Jenny Siqin Ding
Inaccurate Beliefs and Cyclical Labor Market Dynamics (JMP)
St. Louis Fed; Midwest Macro (Cleveland Fed); 2025 Econometric Society European Winter Meeting; The Micro and Macro Perspectives of the Labor Market Virtual Workshop
This paper examines how systematic biases and idiosyncratic noise in beliefs about the state of the economy shape wage dynamics, labor market flows, and aggregate responses to shocks. I present evidence that households form dispersed, backward-looking expectations about macroeconomic conditions, with more optimistic workers demanding higher wages. Motivated by these findings, I develop a search-and-matching model in which workers form noisy beliefs about aggregate productivity and update them through adaptive learning. Firms are homogeneous and are better informed than workers. Wages are bargained based on workers’ subjective beliefs. Staggered renegotiation and two-sided lack of commitment create wage rigidity, which in turn generates endogenous quits and layoffs. The model is disciplined with data from the Michigan Survey of Consumers and calibrated to key empirical moments. The gap between firm and worker beliefs drives unemployment volatility, while greater dispersion in worker beliefs generates more cyclical separations among high-wage workers. Allowing for heterogeneity in workers’ learning rates explains observed differences in employment transitions: workers with more sluggish beliefs remain overly optimistic in recessions, are hired at higher wages, and face a higher risk of separation. Incorporating firm learning raises the persistence of the economy’s response to shocks but narrows belief gaps and dampens volatility.

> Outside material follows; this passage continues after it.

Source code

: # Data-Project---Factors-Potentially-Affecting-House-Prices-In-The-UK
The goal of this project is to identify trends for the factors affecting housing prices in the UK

Consumption Upgrading and Wage Inequality
Lisbon Macro Workshop (2025); Stanford SITE: The Macro and Micro of the Labor Market (2024); Federal Reserve Board; LACEA-LAMES (2024)

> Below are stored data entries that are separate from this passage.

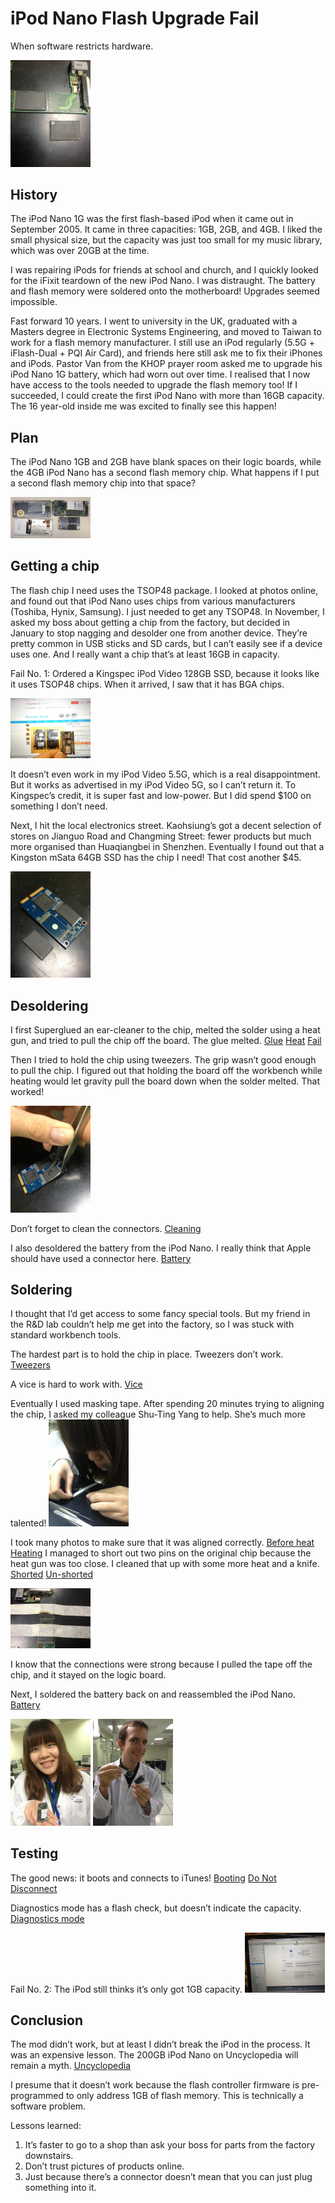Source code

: # iPod Nano Flash Upgrade Fail
When software restricts hardware. 

<img class="aligncenter" alt="iPod Nano and TSOP48" src="https://raw.githubusercontent.com/peterburk/blog/master/ipodnanophotos/IMG_0839.jpg" width="128">

## History
The iPod Nano 1G was the first flash-based iPod when it came out in September 2005. It came in three capacities: 1GB, 2GB, and 4GB. I liked the small physical size, but the capacity was just too small for my music library, which was over 20GB at the time. 

I was repairing iPods for friends at school and church, and I quickly looked for the iFixit teardown of the new iPod Nano. I was distraught. The battery and flash memory were soldered onto the motherboard! Upgrades seemed impossible. 

Fast forward 10 years. I went to university in the UK, graduated with a Masters degree in Electronic Systems Engineering, and moved to Taiwan to work for a flash memory manufacturer. I still use an iPod regularly (5.5G + iFlash-Dual + PQI Air Card), and friends here still ask me to fix their iPhones and iPods. Pastor Van from the KHOP prayer room asked me to upgrade his iPod Nano 1G battery, which had worn out over time. I realised that I now have access to the tools needed to upgrade the flash memory too! If I succeeded, I could create the first iPod Nano with more than 16GB capacity. The 16 year-old inside me was excited to finally see this happen!

## Plan
The iPod Nano 1GB and 2GB have blank spaces on their logic boards, while the 4GB iPod Nano has a second flash memory chip. What happens if I put a second flash memory chip into that space? 

<img class="aligncenter" alt="iPod Nano and mSata SSD" src="https://raw.githubusercontent.com/peterburk/blog/master/ipodnanophotos/IMG_0829.jpg" width="128">

## Getting a chip
The flash chip I need uses the TSOP48 package. I looked at photos online, and found out that iPod Nano uses chips from various manufacturers (Toshiba, Hynix, Samsung). I just needed to get any TSOP48. In November, I asked my boss about getting a chip from the factory, but decided in January to stop nagging and desolder one from another device. They’re pretty common in USB sticks and SD cards, but I can’t easily see if a device uses one. And I really want a chip that’s at least 16GB in capacity. 

Fail No. 1: Ordered a Kingspec iPod Video 128GB SSD, because it looks like it uses TSOP48 chips. When it arrived, I saw that it has BGA chips. 

<img class="aligncenter" alt="Kingspec" src="https://raw.githubusercontent.com/peterburk/blog/master/ipodnanophotos/IMG_0898.JPG" width="128">

It doesn’t even work in my iPod Video 5.5G, which is a real disappointment. But it works as advertised in my iPod Video 5G, so I can’t return it. To Kingspec’s credit, it is super fast and low-power. But I did spend $100 on something I don’t need. 

Next, I hit the local electronics street. Kaohsiung’s got a decent selection of stores on Jianguo Road and Changming Street: fewer products but much more organised than Huaqiangbei in Shenzhen. Eventually I found out that a Kingston mSata 64GB SSD has the chip I need! That cost another $45. 

<img class="aligncenter" alt="TSOP48 from mSata SSD" src="https://raw.githubusercontent.com/peterburk/blog/master/ipodnanophotos/IMG_0837.jpg" width="128">

## Desoldering
I first Superglued an ear-cleaner to the chip, melted the solder using a heat gun, and tried to pull the chip off the board. The glue melted. 
<a href="https://raw.githubusercontent.com/peterburk/blog/master/ipodnanophotos/IMG_0831.jpg">Glue</a>
<a href="https://raw.githubusercontent.com/peterburk/blog/master/ipodnanophotos/IMG_0832.jpg">Heat</a>
<a href="https://raw.githubusercontent.com/peterburk/blog/master/ipodnanophotos/IMG_0833.jpg">Fail</a>

Then I tried to hold the chip using tweezers. The grip wasn’t good enough to pull the chip. I figured out that holding the board off the workbench while heating would let gravity pull the board down when the solder melted. That worked!

<img class="aligncenter" alt="mSata SSD" src="https://raw.githubusercontent.com/peterburk/blog/master/ipodnanophotos/IMG_0836.jpg" width="128">

Don’t forget to clean the connectors. 
<a href="https://raw.githubusercontent.com/peterburk/blog/master/ipodnanophotos/IMG_0850.jpg">Cleaning</a>

I also desoldered the battery from the iPod Nano. I really think that Apple should have used a connector here. 
<a href="https://raw.githubusercontent.com/peterburk/blog/master/ipodnanophotos/IMG_0838.jpg">Battery</a>

## Soldering
I thought that I’d get access to some fancy special tools. But my friend in the R&D lab couldn’t help me get into the factory, so I was stuck with standard workbench tools. 

The hardest part is to hold the chip in place. 
Tweezers don’t work. 
<a href="https://raw.githubusercontent.com/peterburk/blog/master/ipodnanophotos/IMG_0852.jpg">Tweezers</a>

A vice is hard to work with. 
<a href="https://raw.githubusercontent.com/peterburk/blog/master/ipodnanophotos/IMG_0856.jpg">Vice</a>

Eventually I used masking tape. After spending 20 minutes trying to aligning the chip, I asked my colleague Shu-Ting Yang to help. She’s much more talented! 
<img class="aligncenter" alt="Masking tape" src="https://raw.githubusercontent.com/peterburk/blog/master/ipodnanophotos/IMG_0857.jpg" width="128">

I took many photos to make sure that it was aligned correctly. 
<a href="https://raw.githubusercontent.com/peterburk/blog/master/ipodnanophotos/IMG_0858.jpg">Before heat</a>
<a href="https://raw.githubusercontent.com/peterburk/blog/master/ipodnanophotos/IMG_0859.jpg">Heating</a>
I managed to short out two pins on the original chip because the heat gun was too close. I cleaned that up with some more heat and a knife. 
<a href="https://raw.githubusercontent.com/peterburk/blog/master/ipodnanophotos/IMG_0860.jpg">Shorted</a>
<a href="https://raw.githubusercontent.com/peterburk/blog/master/ipodnanophotos/IMG_0869.jpg">Un-shorted</a>

<img class="aligncenter" alt="TSOP48 soldered" src="https://raw.githubusercontent.com/peterburk/blog/master/ipodnanophotos/IMG_0871.JPG" width="128">

I know that the connections were strong because I pulled the tape off the chip, and it stayed on the logic board. 

Next, I soldered the battery back on and reassembled the iPod Nano. 
<a href="https://raw.githubusercontent.com/peterburk/blog/master/ipodnanophotos/IMG_0872.jpg">Battery</a>

<img class="aligncenter" alt="Shu-Ting Yang" src="https://raw.githubusercontent.com/peterburk/blog/master/ipodnanophotos/IMG_0873.jpg" width="128">

<img class="aligncenter" alt="Peter Burkimsher" src="https://raw.githubusercontent.com/peterburk/blog/master/ipodnanophotos/IMG_0874.jpg" width="128">

## Testing
The good news: it boots and connects to iTunes!
<a href="https://raw.githubusercontent.com/peterburk/blog/master/ipodnanophotos/IMG_0876.jpg">Booting</a>
<a href="https://raw.githubusercontent.com/peterburk/blog/master/ipodnanophotos/IMG_0877.jpg">Do Not Disconnect</a>

Diagnostics mode has a flash check, but doesn’t indicate the capacity. 
<a href="https://raw.githubusercontent.com/peterburk/blog/master/ipodnanophotos/IMG_0880.jpg">Diagnostics mode</a>

Fail No. 2: The iPod still thinks it’s only got 1GB capacity. 
<img class="aligncenter" alt="iTunes after mod" src="https://raw.githubusercontent.com/peterburk/blog/master/ipodnanophotos/IMG_0878.JPG" width="128">

## Conclusion
The mod didn’t work, but at least I didn’t break the iPod in the process. It was an expensive lesson. The 200GB iPod Nano on Uncyclopedia will remain a myth. 
<a href="http://uncyclopedia.wikia.com/wiki/Ipod_Nano_200gb_Instructions/Page_2#Step_4_-_Desoldering_Flash">Uncyclopedia</a>

I presume that it doesn’t work because the flash controller firmware is pre-programmed to only address 1GB of flash memory. This is technically a software problem. 

Lessons learned:
1. It’s faster to go to a shop than ask your boss for parts from the factory downstairs. 
2. Don’t trust pictures of products online. 
3. Just because there’s a connector doesn’t mean that you can just plug something into it.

This paper examines how long-run economic growth shapes wage inequality through the joint evolution of household preferences and production technologies. I develop a unified framework that combines capital–skill complementarity with demand-side forces arising from nonhomothetic consumption behavior. Using household expenditure data linked to detailed occupation–industry information, I document two key empirical facts: (i) in the cross-section, richer households allocate a larger share of their spending to goods and services that are more skill-intensive to produce, and (ii) over time, households have increasingly shifted their expenditures toward high-skill-intensive goods. While the first fact suggests the potential importance of technological growth, the second fact points to nonhomothetic demand. To disentangle and quantify these two forces, I construct a multi-industry general equilibrium model featuring nonhomothetic demand, industry-specific technologies, and capital–skill complementarity. The model explains the rise in the U.S. skill premium between 1982 and 2019 through three mechanisms: an income-driven demand shift toward high-skill goods (accounting for about 5 percent of the increase), capital accumulation interacting with capital–skill complementarity (about 82 percent), and faster productivity growth in skill-intensive industries that lowers their relative prices and further amplifies demand (roughly 10 percent).

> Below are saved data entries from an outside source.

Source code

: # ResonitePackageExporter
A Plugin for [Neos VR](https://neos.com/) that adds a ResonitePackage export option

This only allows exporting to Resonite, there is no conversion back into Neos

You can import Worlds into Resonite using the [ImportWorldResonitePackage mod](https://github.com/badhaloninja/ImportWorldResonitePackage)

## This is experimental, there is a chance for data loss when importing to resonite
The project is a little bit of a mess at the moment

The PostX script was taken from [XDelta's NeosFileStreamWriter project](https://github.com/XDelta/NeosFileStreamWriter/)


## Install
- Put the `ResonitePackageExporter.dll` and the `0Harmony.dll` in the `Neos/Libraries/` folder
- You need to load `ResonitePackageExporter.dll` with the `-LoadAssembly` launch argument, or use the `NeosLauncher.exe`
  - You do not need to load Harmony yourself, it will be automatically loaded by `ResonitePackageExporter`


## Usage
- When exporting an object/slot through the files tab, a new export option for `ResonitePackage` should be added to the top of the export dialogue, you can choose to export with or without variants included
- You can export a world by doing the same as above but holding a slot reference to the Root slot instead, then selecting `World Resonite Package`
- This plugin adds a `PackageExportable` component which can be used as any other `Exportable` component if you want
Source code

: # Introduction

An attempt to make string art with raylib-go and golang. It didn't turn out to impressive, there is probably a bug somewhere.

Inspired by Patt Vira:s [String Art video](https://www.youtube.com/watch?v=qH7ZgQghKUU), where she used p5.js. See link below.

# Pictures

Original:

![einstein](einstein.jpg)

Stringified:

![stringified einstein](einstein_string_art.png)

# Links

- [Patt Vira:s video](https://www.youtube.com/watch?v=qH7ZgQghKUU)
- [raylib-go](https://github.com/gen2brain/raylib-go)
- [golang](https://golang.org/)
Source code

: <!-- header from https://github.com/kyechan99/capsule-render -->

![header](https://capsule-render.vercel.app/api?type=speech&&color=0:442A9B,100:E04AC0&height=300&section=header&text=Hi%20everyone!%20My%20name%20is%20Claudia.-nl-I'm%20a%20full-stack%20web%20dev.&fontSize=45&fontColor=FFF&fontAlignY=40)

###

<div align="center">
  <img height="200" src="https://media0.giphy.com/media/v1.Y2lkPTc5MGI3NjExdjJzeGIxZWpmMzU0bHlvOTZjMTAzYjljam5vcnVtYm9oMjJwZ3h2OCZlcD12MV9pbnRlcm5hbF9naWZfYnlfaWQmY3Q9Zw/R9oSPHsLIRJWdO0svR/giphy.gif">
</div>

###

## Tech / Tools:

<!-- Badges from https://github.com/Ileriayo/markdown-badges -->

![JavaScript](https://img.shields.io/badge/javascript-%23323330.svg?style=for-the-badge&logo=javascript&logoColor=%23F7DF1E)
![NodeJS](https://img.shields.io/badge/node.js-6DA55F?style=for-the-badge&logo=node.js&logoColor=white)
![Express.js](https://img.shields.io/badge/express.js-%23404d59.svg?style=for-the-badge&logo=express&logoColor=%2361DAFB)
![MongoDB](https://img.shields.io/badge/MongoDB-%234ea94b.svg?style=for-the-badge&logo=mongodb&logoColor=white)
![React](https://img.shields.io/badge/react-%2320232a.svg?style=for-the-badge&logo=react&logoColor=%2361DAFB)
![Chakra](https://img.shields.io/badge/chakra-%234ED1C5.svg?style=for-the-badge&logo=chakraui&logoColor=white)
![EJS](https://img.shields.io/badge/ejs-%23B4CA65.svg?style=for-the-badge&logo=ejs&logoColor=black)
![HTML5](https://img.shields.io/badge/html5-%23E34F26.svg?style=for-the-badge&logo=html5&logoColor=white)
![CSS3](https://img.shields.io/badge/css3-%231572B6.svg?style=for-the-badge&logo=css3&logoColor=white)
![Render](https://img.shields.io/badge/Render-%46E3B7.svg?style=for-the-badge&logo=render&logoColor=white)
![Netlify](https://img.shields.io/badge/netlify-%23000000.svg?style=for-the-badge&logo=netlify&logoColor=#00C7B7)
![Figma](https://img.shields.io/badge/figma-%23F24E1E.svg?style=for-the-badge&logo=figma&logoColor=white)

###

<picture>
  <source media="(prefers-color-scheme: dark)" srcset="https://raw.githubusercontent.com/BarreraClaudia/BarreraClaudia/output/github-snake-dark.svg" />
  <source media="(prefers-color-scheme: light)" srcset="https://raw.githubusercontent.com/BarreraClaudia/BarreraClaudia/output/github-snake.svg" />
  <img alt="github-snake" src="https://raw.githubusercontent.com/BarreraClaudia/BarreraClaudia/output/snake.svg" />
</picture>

Hiring under Pressure: Financial Constraints and Match Quality
with Xincheng Qiu, work in progress
This paper examines how financial constraints shape firms’ hiring and job-posting behavior. Leveraging micro firm-level data on vacancy postings and financial ratios, we document that firms with higher debt-to-asset ratios exhibit shorter vacancy durations. We argue that financially constrained firms are less selective in recruitment, resulting in lower match quality. To formalize this mechanism, we develop a search-and-matching model with heterogeneous firms facing financial frictions. In the model, constrained firms adopt lower reservation thresholds for match productivity, leading to higher worker turnover. Using this framework, we study the long-run productivity effects of policies that relax firms’ credit constraints.